Come veniva utilizzata la rete
Gli operatori dei proxy spesso reclutano i proprietari dei dispositivi sostenendo che possano guadagnare condividendo la larghezza di banda inutilizzata. In pratica, ciò può significare installare kit di sviluppo software o altri componenti sui dispositivi, che entrano così a far parte di una rete più ampia di nodi di uscita. Google ha avvertito che questo modello non solo favorisce la criminalità informatica, ma può anche creare rischi per la sicurezza all'interno delle reti domestiche.
Secondo quanto riferito, NetNut vendeva accesso autonomo ai proxy, oltre a servizi di proxy mobili e per data center, e commercializzava anche strumenti di scraping, set di dati e un programma per rivenditori. I ricercatori sospettano che alcune parti del più ampio ecosistema dei proxy residenziali possano aver dipeso dall'infrastruttura di NetNut, il che potrebbe ampliare l'impatto dello smantellamento.
Google ha dichiarato che, in una settimana di giugno 2026, ha osservato 316 distinti cluster di minacce utilizzare presunti nodi di uscita di NetNut. Tra questi gruppi figuravano sia attori criminali sia attività legate allo spionaggio. Gli utilizzi più comuni includevano nascondere l'origine del traffico dannoso, raggiungere i sistemi delle vittime, contattare infrastrutture controllate dagli aggressori ed eseguire attacchi di password spraying.
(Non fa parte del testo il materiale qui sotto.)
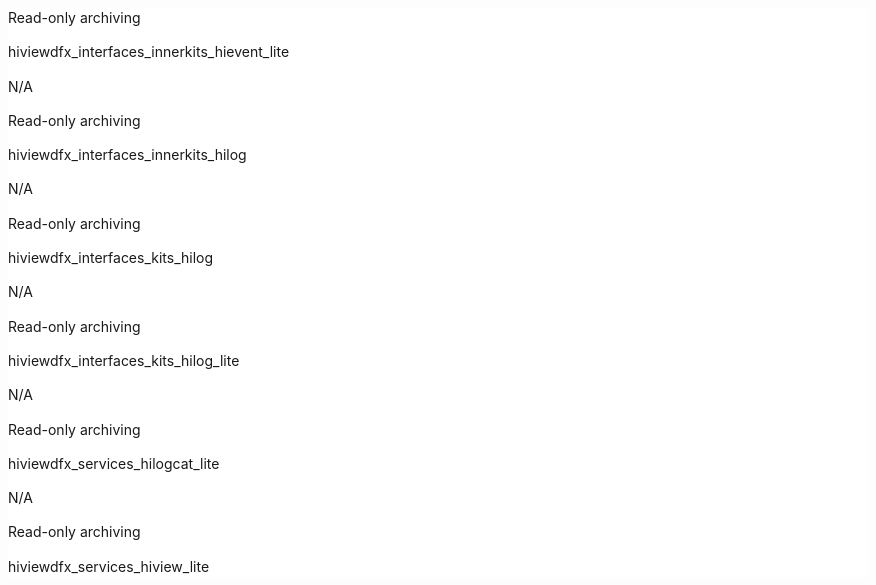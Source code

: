 <td class="cellrowborder" valign="top" width="29.299999999999997%" headers="mcps1.2.4.1.3 "><p id="p18741118112"><a name="p18741118112"></a><a name="p18741118112"></a>Read-only archiving</p>
</td>
</tr>
<tr id="row111517117112"><td class="cellrowborder" valign="top" width="33.64%" headers="mcps1.2.4.1.1 "><p id="p1385115116"><a name="p1385115116"></a><a name="p1385115116"></a>hiviewdfx_interfaces_innerkits_hievent_lite</p>
</td>
<td class="cellrowborder" valign="top" width="37.059999999999995%" headers="mcps1.2.4.1.2 "><p id="p1881111212"><a name="p1881111212"></a><a name="p1881111212"></a>N/A</p>
</td>
<td class="cellrowborder" valign="top" width="29.299999999999997%" headers="mcps1.2.4.1.3 "><p id="p1987112018"><a name="p1987112018"></a><a name="p1987112018"></a>Read-only archiving</p>
</td>
</tr>
<tr id="row015131111115"><td class="cellrowborder" valign="top" width="33.64%" headers="mcps1.2.4.1.1 "><p id="p128121116110"><a name="p128121116110"></a><a name="p128121116110"></a>hiviewdfx_interfaces_innerkits_hilog</p>
</td>
<td class="cellrowborder" valign="top" width="37.059999999999995%" headers="mcps1.2.4.1.2 "><p id="p17817111017"><a name="p17817111017"></a><a name="p17817111017"></a>N/A</p>
</td>
<td class="cellrowborder" valign="top" width="29.299999999999997%" headers="mcps1.2.4.1.3 "><p id="p12819111216"><a name="p12819111216"></a><a name="p12819111216"></a>Read-only archiving</p>
</td>
</tr>
<tr id="row215161113114"><td class="cellrowborder" valign="top" width="33.64%" headers="mcps1.2.4.1.1 "><p id="p1981611219"><a name="p1981611219"></a><a name="p1981611219"></a>hiviewdfx_interfaces_kits_hilog</p>
</td>
<td class="cellrowborder" valign="top" width="37.059999999999995%" headers="mcps1.2.4.1.2 "><p id="p198121115114"><a name="p198121115114"></a><a name="p198121115114"></a>N/A</p>
</td>
<td class="cellrowborder" valign="top" width="29.299999999999997%" headers="mcps1.2.4.1.3 "><p id="p20812111817"><a name="p20812111817"></a><a name="p20812111817"></a>Read-only archiving</p>
</td>
</tr>
<tr id="row41513111818"><td class="cellrowborder" valign="top" width="33.64%" headers="mcps1.2.4.1.1 "><p id="p58111119112"><a name="p58111119112"></a><a name="p58111119112"></a>hiviewdfx_interfaces_kits_hilog_lite</p>
</td>
<td class="cellrowborder" valign="top" width="37.059999999999995%" headers="mcps1.2.4.1.2 "><p id="p9812111313"><a name="p9812111313"></a><a name="p9812111313"></a>N/A</p>
</td>
<td class="cellrowborder" valign="top" width="29.299999999999997%" headers="mcps1.2.4.1.3 "><p id="p281211415"><a name="p281211415"></a><a name="p281211415"></a>Read-only archiving</p>
</td>
</tr>
<tr id="row71516112112"><td class="cellrowborder" valign="top" width="33.64%" headers="mcps1.2.4.1.1 "><p id="p287112011"><a name="p287112011"></a><a name="p287112011"></a>hiviewdfx_services_hilogcat_lite</p>
</td>
<td class="cellrowborder" valign="top" width="37.059999999999995%" headers="mcps1.2.4.1.2 "><p id="p14813119111"><a name="p14813119111"></a><a name="p14813119111"></a>N/A</p>
</td>
<td class="cellrowborder" valign="top" width="29.299999999999997%" headers="mcps1.2.4.1.3 "><p id="p2817111113"><a name="p2817111113"></a><a name="p2817111113"></a>Read-only archiving</p>
</td>
</tr>
<tr id="row12151611714"><td class="cellrowborder" valign="top" width="33.64%" headers="mcps1.2.4.1.1 "><p id="p1786119114"><a name="p1786119114"></a><a name="p1786119114"></a>hiviewdfx_services_hiview_lite</p>
</td>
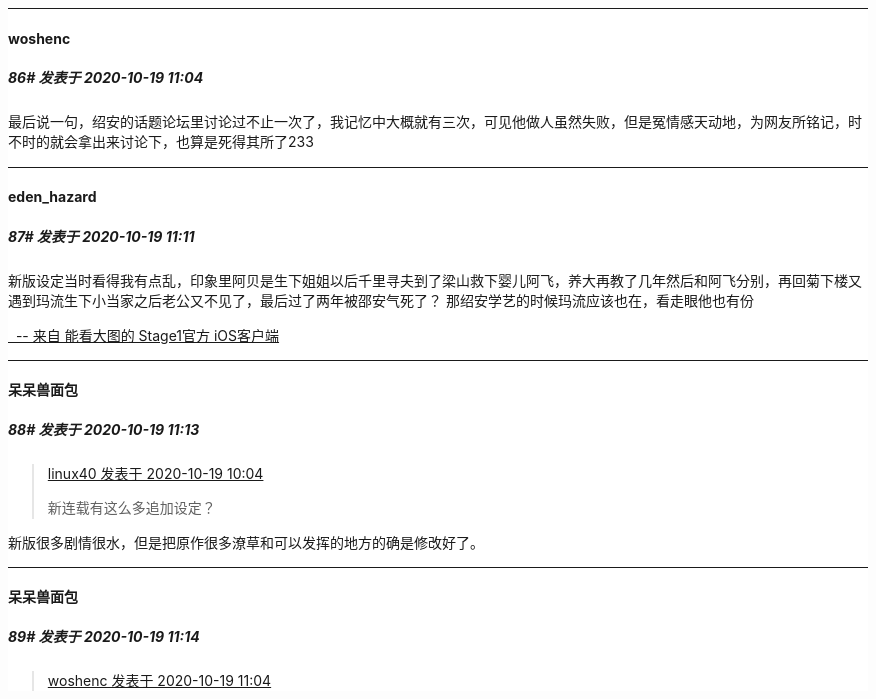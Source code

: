 





*****

####  woshenc  
##### 86#       发表于 2020-10-19 11:04




最后说一句，绍安的话题论坛里讨论过不止一次了，我记忆中大概就有三次，可见他做人虽然失败，但是冤情感天动地，为网友所铭记，时不时的就会拿出来讨论下，也算是死得其所了233







*****

####  eden_hazard  
##### 87#       发表于 2020-10-19 11:11




新版设定当时看得我有点乱，印象里阿贝是生下姐姐以后千里寻夫到了梁山救下婴儿阿飞，养大再教了几年然后和阿飞分别，再回菊下楼又遇到玛流生下小当家之后老公又不见了，最后过了两年被邵安气死了？
那绍安学艺的时候玛流应该也在，看走眼他也有份

[  -- 来自 能看大图的 Stage1官方 iOS客户端](https://itunes.apple.com/fi/app/saraba1st/id1221237470?mt=8)







*****

####  呆呆兽面包  
##### 88#       发表于 2020-10-19 11:13



<blockquote><a href="httphttps://bbs.saraba1st.com/2b/forum.php?mod=redirect&amp;goto=findpost&amp;pid=49086435&amp;ptid=1965645" target="_blank">linux40 发表于 2020-10-19 10:04</a>

新连载有这么多追加设定？</blockquote>
新版很多剧情很水，但是把原作很多潦草和可以发挥的地方的确是修改好了。







*****

####  呆呆兽面包  
##### 89#       发表于 2020-10-19 11:14



<blockquote><a href="httphttps://bbs.saraba1st.com/2b/forum.php?mod=redirect&amp;goto=findpost&amp;pid=49086868&amp;ptid=1965645" target="_blank">woshenc 发表于 2020-10-19 11:04</a>

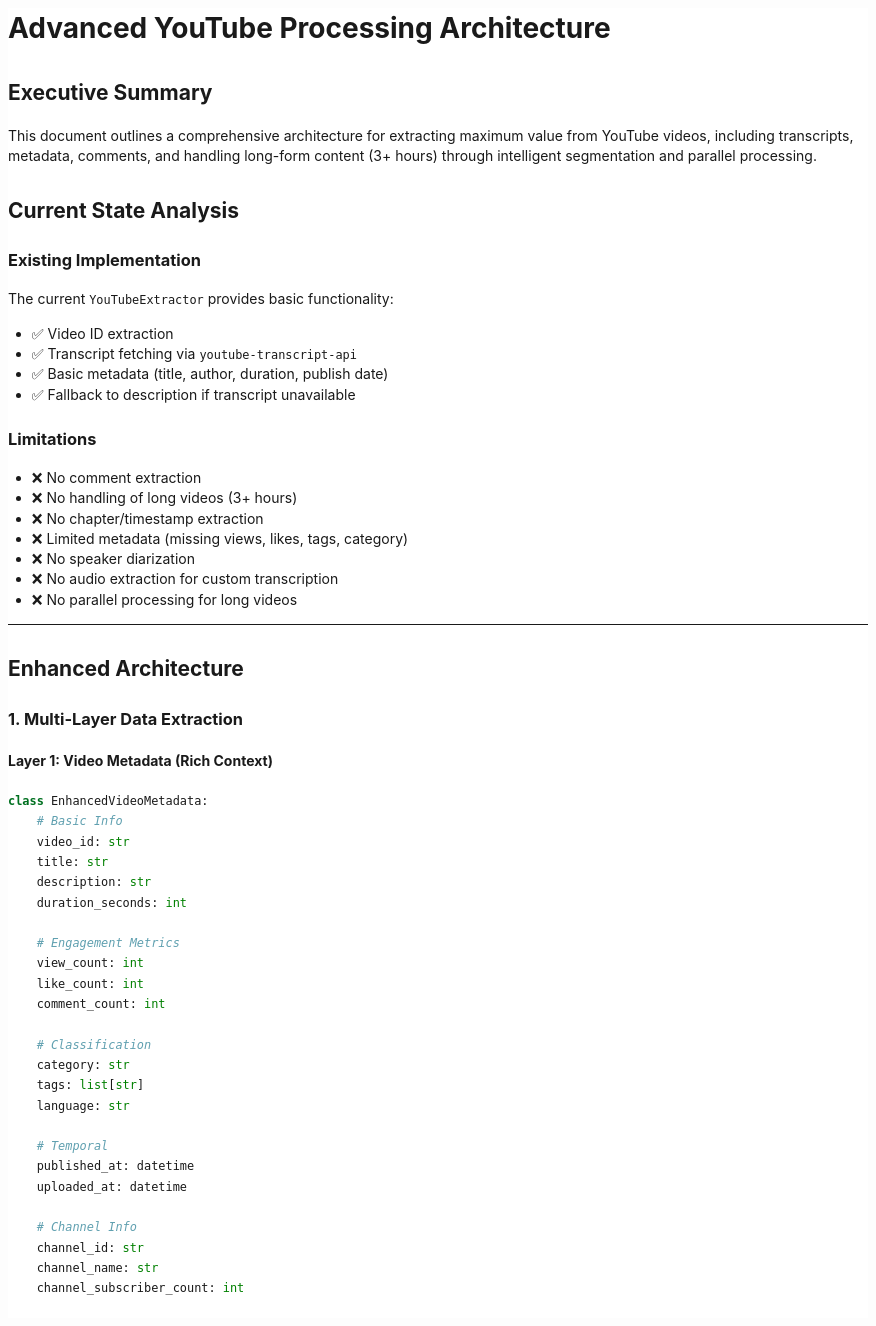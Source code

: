 # Advanced YouTube Processing Architecture

## Executive Summary

This document outlines a comprehensive architecture for extracting maximum value from YouTube videos, including transcripts, metadata, comments, and handling long-form content (3+ hours) through intelligent segmentation and parallel processing.

## Current State Analysis

### Existing Implementation
The current `YouTubeExtractor` provides basic functionality:
- ✅ Video ID extraction
- ✅ Transcript fetching via `youtube-transcript-api`
- ✅ Basic metadata (title, author, duration, publish date)
- ✅ Fallback to description if transcript unavailable

### Limitations
- ❌ No comment extraction
- ❌ No handling of long videos (3+ hours)
- ❌ No chapter/timestamp extraction
- ❌ Limited metadata (missing views, likes, tags, category)
- ❌ No speaker diarization
- ❌ No audio extraction for custom transcription
- ❌ No parallel processing for long videos

---

## Enhanced Architecture

### 1. Multi-Layer Data Extraction

#### Layer 1: Video Metadata (Rich Context)
```python
class EnhancedVideoMetadata:
    # Basic Info
    video_id: str
    title: str
    description: str
    duration_seconds: int
    
    # Engagement Metrics
    view_count: int
    like_count: int
    comment_count: int
    
    # Classification
    category: str
    tags: list[str]
    language: str
    
    # Temporal
    published_at: datetime
    uploaded_at: datetime
    
    # Channel Info
    channel_id: str
    channel_name: str
    channel_subscriber_count: int
    
```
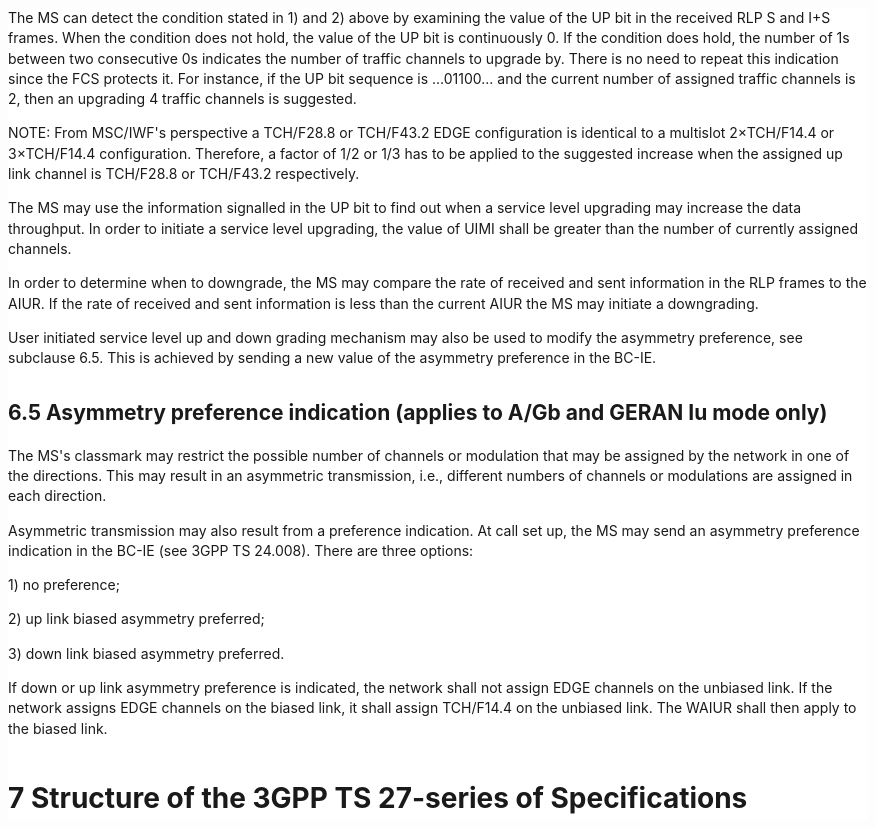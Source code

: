 The MS can detect the condition stated in 1) and 2) above by examining
the value of the UP bit in the received RLP S and I+S frames. When the
condition does not hold, the value of the UP bit is continuously 0. If
the condition does hold, the number of 1s between two consecutive 0s
indicates the number of traffic channels to upgrade by. There is no need
to repeat this indication since the FCS protects it. For instance, if
the UP bit sequence is \...01100\... and the current number of assigned
traffic channels is 2, then an upgrading 4 traffic channels is
suggested.

NOTE: From MSC/IWF\'s perspective a TCH/F28.8 or TCH/F43.2 EDGE
configuration is identical to a multislot 2×TCH/F14.4 or 3×TCH/F14.4
configuration. Therefore, a factor of 1/2 or 1/3 has to be applied to
the suggested increase when the assigned up link channel is TCH/F28.8 or
TCH/F43.2 respectively.

The MS may use the information signalled in the UP bit to find out when
a service level upgrading may increase the data throughput. In order to
initiate a service level upgrading, the value of UIMI shall be greater
than the number of currently assigned channels.

In order to determine when to downgrade, the MS may compare the rate of
received and sent information in the RLP frames to the AIUR. If the rate
of received and sent information is less than the current AIUR the MS
may initiate a downgrading.

User initiated service level up and down grading mechanism may also be
used to modify the asymmetry preference, see subclause 6.5. This is
achieved by sending a new value of the asymmetry preference in the
BC-IE.

6.5 Asymmetry preference indication (applies to A/Gb and GERAN Iu mode only)
----------------------------------------------------------------------------

The MS\'s classmark may restrict the possible number of channels or
modulation that may be assigned by the network in one of the directions.
This may result in an asymmetric transmission, i.e., different numbers
of channels or modulations are assigned in each direction.

Asymmetric transmission may also result from a preference indication. At
call set up, the MS may send an asymmetry preference indication in the
BC-IE (see 3GPP TS 24.008). There are three options:

1\) no preference;

2\) up link biased asymmetry preferred;

3\) down link biased asymmetry preferred.

If down or up link asymmetry preference is indicated, the network shall
not assign EDGE channels on the unbiased link. If the network assigns
EDGE channels on the biased link, it shall assign TCH/F14.4 on the
unbiased link. The WAIUR shall then apply to the biased link.

7 Structure of the 3GPP TS 27-series of Specifications
======================================================
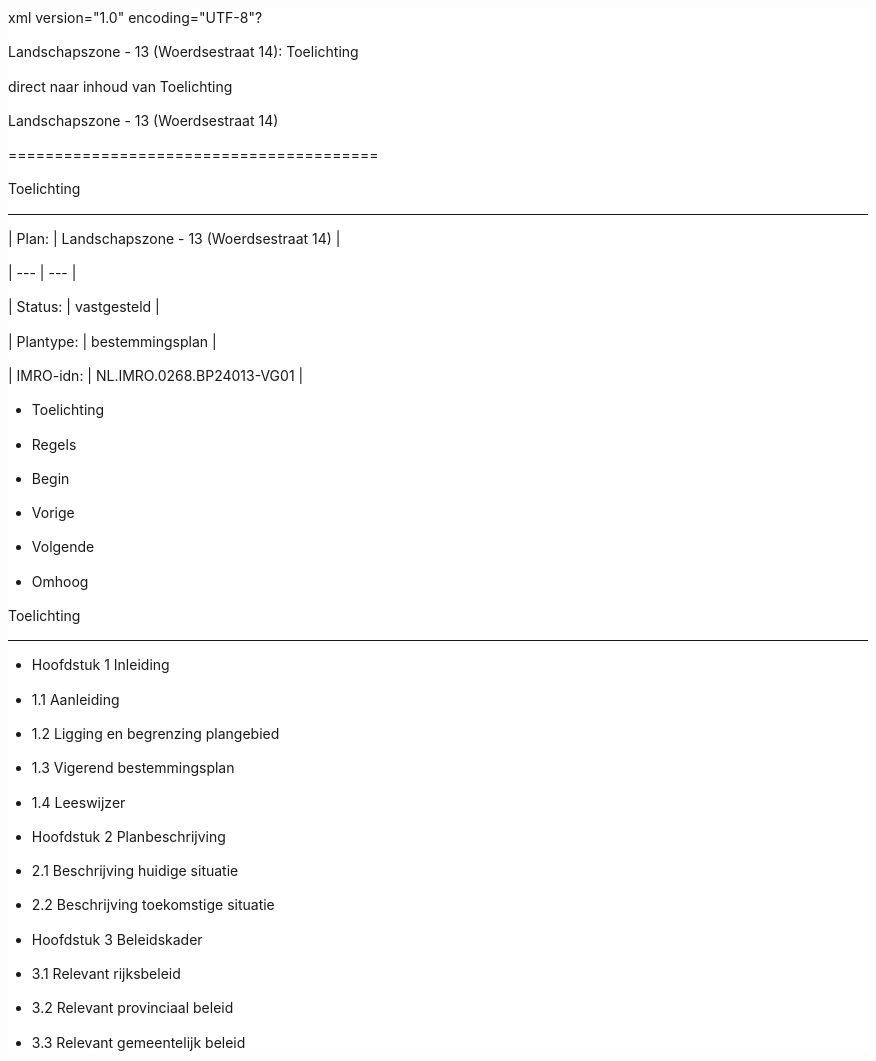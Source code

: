 xml version\="1\.0" encoding\="UTF\-8"?

Landschapszone \- 13 (Woerdsestraat 14\): Toelichting

direct naar inhoud van Toelichting

Landschapszone \- 13 (Woerdsestraat 14\)

========================================

Toelichting

-----------

| Plan: | Landschapszone \- 13 (Woerdsestraat 14\) |

| --- | --- |

| Status: | vastgesteld |

| Plantype: | bestemmingsplan |

| IMRO\-idn: | NL.IMRO.0268\.BP24013\-VG01 |

* Toelichting

* Regels

* Begin

* Vorige

* Volgende

* Omhoog

Toelichting

-----------

* Hoofdstuk 1 Inleiding

+ 1\.1 Aanleiding

+ 1\.2 Ligging en begrenzing plangebied

+ 1\.3 Vigerend bestemmingsplan

+ 1\.4 Leeswijzer

* Hoofdstuk 2 Planbeschrijving

+ 2\.1 Beschrijving huidige situatie

+ 2\.2 Beschrijving toekomstige situatie

* Hoofdstuk 3 Beleidskader

+ 3\.1 Relevant rijksbeleid

+ 3\.2 Relevant provinciaal beleid

+ 3\.3 Relevant gemeentelijk beleid
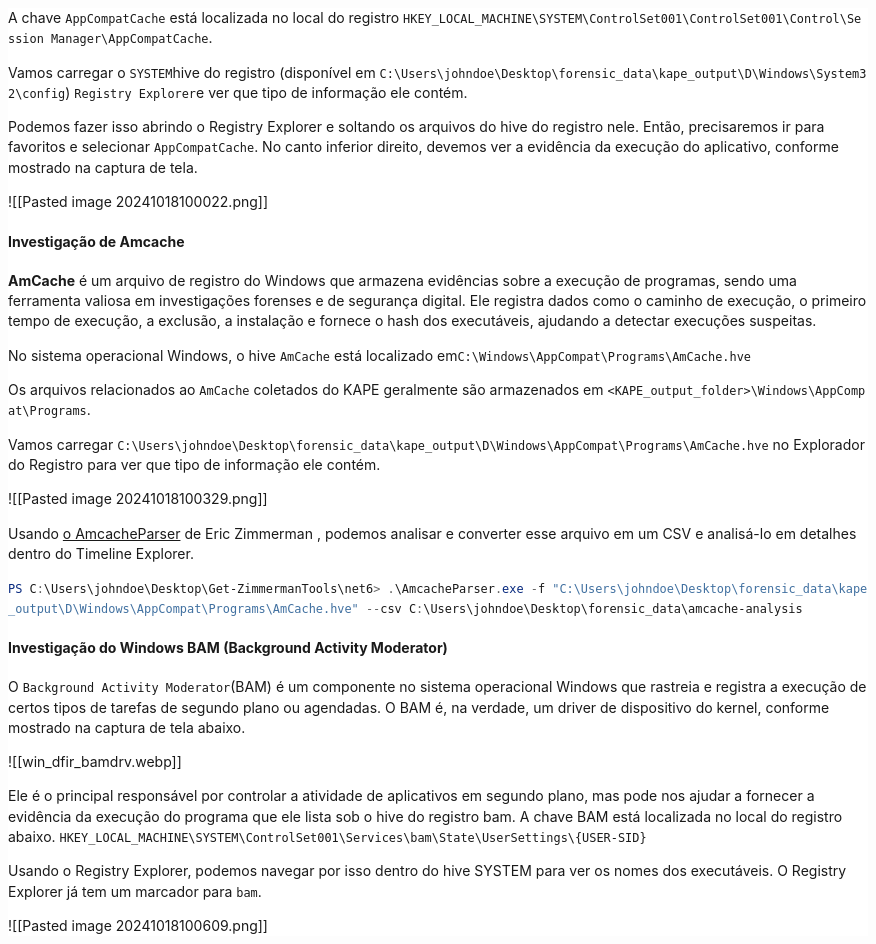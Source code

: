 A chave `AppCompatCache` está localizada no local do registro `HKEY_LOCAL_MACHINE\SYSTEM\ControlSet001\ControlSet001\Control\Session Manager\AppCompatCache`.

Vamos carregar o `SYSTEM`hive do registro (disponível em `C:\Users\johndoe\Desktop\forensic_data\kape_output\D\Windows\System32\config`) `Registry Explorer`e ver que tipo de informação ele contém.

Podemos fazer isso abrindo o Registry Explorer e soltando os arquivos do hive do registro nele. Então, precisaremos ir para favoritos e selecionar `AppCompatCache`. No canto inferior direito, devemos ver a evidência da execução do aplicativo, conforme mostrado na captura de tela.

![[Pasted image 20241018100022.png]]

#### Investigação de Amcache
**AmCache** é um arquivo de registro do Windows que armazena evidências sobre a execução de programas, sendo uma ferramenta valiosa em investigações forenses e de segurança digital. Ele registra dados como o caminho de execução, o primeiro tempo de execução, a exclusão, a instalação e fornece o hash dos executáveis, ajudando a detectar execuções suspeitas.

No sistema operacional Windows, o hive ``AmCache`` está localizado em`C:\Windows\AppCompat\Programs\AmCache.hve`

Os arquivos relacionados ao ``AmCache`` coletados do KAPE geralmente são armazenados em `<KAPE_output_folder>\Windows\AppCompat\Programs`.

Vamos carregar `C:\Users\johndoe\Desktop\forensic_data\kape_output\D\Windows\AppCompat\Programs\AmCache.hve` no Explorador do Registro para ver que tipo de informação ele contém.

![[Pasted image 20241018100329.png]]

Usando [o AmcacheParser](https://github.com/EricZimmerman/AmcacheParser) de Eric Zimmerman , podemos analisar e converter esse arquivo em um CSV e analisá-lo em detalhes dentro do Timeline Explorer.

```powershell
PS C:\Users\johndoe\Desktop\Get-ZimmermanTools\net6> .\AmcacheParser.exe -f "C:\Users\johndoe\Desktop\forensic_data\kape_output\D\Windows\AppCompat\Programs\AmCache.hve" --csv C:\Users\johndoe\Desktop\forensic_data\amcache-analysis
```

#### Investigação do Windows BAM (Background Activity Moderator)
O `Background Activity Moderator`(BAM) é um componente no sistema operacional Windows que rastreia e registra a execução de certos tipos de tarefas de segundo plano ou agendadas. O BAM é, na verdade, um driver de dispositivo do kernel, conforme mostrado na captura de tela abaixo.

![[win_dfir_bamdrv.webp]]

Ele é o principal responsável por controlar a atividade de aplicativos em segundo plano, mas pode nos ajudar a fornecer a evidência da execução do programa que ele lista sob o hive do registro bam. A chave BAM está localizada no local do registro abaixo. `HKEY_LOCAL_MACHINE\SYSTEM\ControlSet001\Services\bam\State\UserSettings\{USER-SID}`

Usando o Registry Explorer, podemos navegar por isso dentro do hive SYSTEM para ver os nomes dos executáveis. O Registry Explorer já tem um marcador para `bam`.

![[Pasted image 20241018100609.png]]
Impatto più ampio e prossimi passi
I ricercatori hanno inoltre rilevato possibili collegamenti tra NetNut e altre famiglie di botnet, inclusi componenti associati a Badbox 2.0. Secondo ulteriori informazioni pubbliche, infrastrutture collegate a NetNut sarebbero state utilizzate anche in infezioni basate su Mirai.
Google ha affermato di aspettarsi che l'interruzione colpisca più di un fornitore, ma ha anche avvertito che questo mercato può adattarsi rapidamente: quando i propri sistemi vengono colpiti, gli operatori a volte acquistano capacità dai concorrenti. L'azienda ha dichiarato che un'interruzione a lungo termine richiederà probabilmente un coordinamento continuo tra provider internet, piattaforme mobili e altre aziende tecnologiche.